■ Try it
Could you filter the records below down to the lines that include the word "tcolorbox"?

■ Material provided
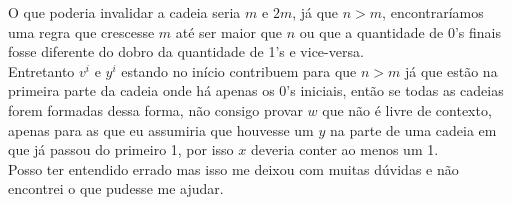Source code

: \documentclass[12pt]{article}
\def\myling{{15}} %
\begin{document}
\begin{tcolorbox}[rounded corners, breakable, colback=yellow!5, colframe=red!40!black, title={A linguagem $\mathcal{L}_{\myling}$ não é livre de contexto.}]
 O que poderia invalidar a cadeia seria $m$ e $2m$, já que $n > m$, encontraríamos uma regra que crescesse $m$ até ser maior que $n$ ou que a quantidade de 0's finais fosse diferente do dobro da quantidade de 1's e vice-versa.\\[10pt] 
 Entretanto $v^i$ e $y^i$ estando no início contribuem para que $n > m$ já que estão na primeira parte da cadeia onde há apenas os 0's iniciais, então se todas as cadeias forem formadas dessa forma, não consigo provar $w$ que não é livre de contexto, apenas para as que eu assumiria que houvesse um $y$ na parte de uma cadeia em que já passou do primeiro 1, por isso $x$ deveria conter ao menos um 1.\\[10pt]
 Posso ter entendido errado mas isso me deixou com muitas dúvidas e não encontrei o que pudesse me ajudar.
\end{tcolorbox}
\end{document}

■ Response to the exercise
\begin{tcolorbox}[rounded corners, breakable, colback=yellow!5, colframe=red!40!black, title={A linguagem $\mathcal{L}_{\myling}$ não é livre de contexto.}]
\end{tcolorbox}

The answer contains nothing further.